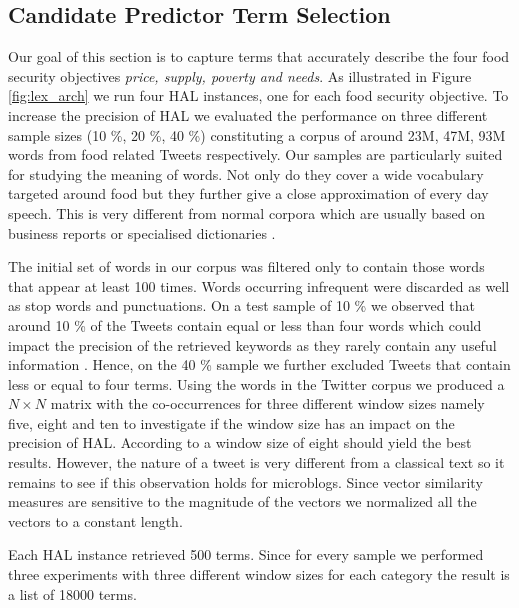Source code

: \subsection{Candidate Predictor Term Selection}

Our goal of this section is to capture terms that accurately describe the four food security objectives \emph{price, supply, poverty and needs}. As illustrated in Figure \ref{fig:lex_arch} we run four HAL instances, one for each food security objective. To increase the precision of HAL we evaluated the performance on three different sample sizes (10 \%, 20 \%, 40 \%) constituting a corpus of around 23M, 47M, 93M words from food related Tweets respectively. Our samples are particularly suited for studying the meaning of words. Not only do they cover a wide vocabulary targeted around food but they further give a close approximation of every day speech. This is very different from normal corpora which are usually based on business reports or specialised dictionaries \cite{burgess98}. 

The initial set of words in our corpus was filtered only to contain those words that appear at least 100 times. Words occurring infrequent were discarded as well as stop words and punctuations. On a test sample of 10 \% we observed that around 10 \% of the Tweets contain equal or less than four words which could impact the precision of the retrieved keywords as they rarely contain any useful information \cite{alexandra15}. Hence, on the 40 \% sample we further excluded Tweets that contain less or equal to four terms. Using the words in the Twitter corpus we produced a $N \times N$ matrix with the co-occurrences for three different window sizes namely five, eight and ten to investigate if the window size has an impact on the precision of HAL. According to \cite{lund96} a window size of eight should yield the best results. However, the nature of a tweet is very different from a classical text so it remains to see if this observation holds for microblogs. Since vector similarity measures are sensitive to the magnitude of the vectors we normalized all the vectors to a constant length. 

Each HAL instance retrieved 500 terms. Since for every sample we performed three experiments with three different window sizes for each category the result is a list of 18000 terms.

-*-

What you need to do:
Pictures do not belong in the copy. Repeat only the lines from the top of the records through the line containing "Our goal of".

Answer to this problem:
Source code

: \subsection{Candidate Predictor Term Selection}

Our goal of this section is to capture terms that accurately describe the four food security objectives \emph{price, supply, poverty and needs}. As illustrated in Figure \ref{fig:lex_arch} we run four HAL instances, one for each food security objective. To increase the precision of HAL we evaluated the performance on three different sample sizes (10 \%, 20 \%, 40 \%) constituting a corpus of around 23M, 47M, 93M words from food related Tweets respectively. Our samples are particularly suited for studying the meaning of words. Not only do they cover a wide vocabulary targeted around food but they further give a close approximation of every day speech. This is very different from normal corpora which are usually based on business reports or specialised dictionaries \cite{burgess98}. 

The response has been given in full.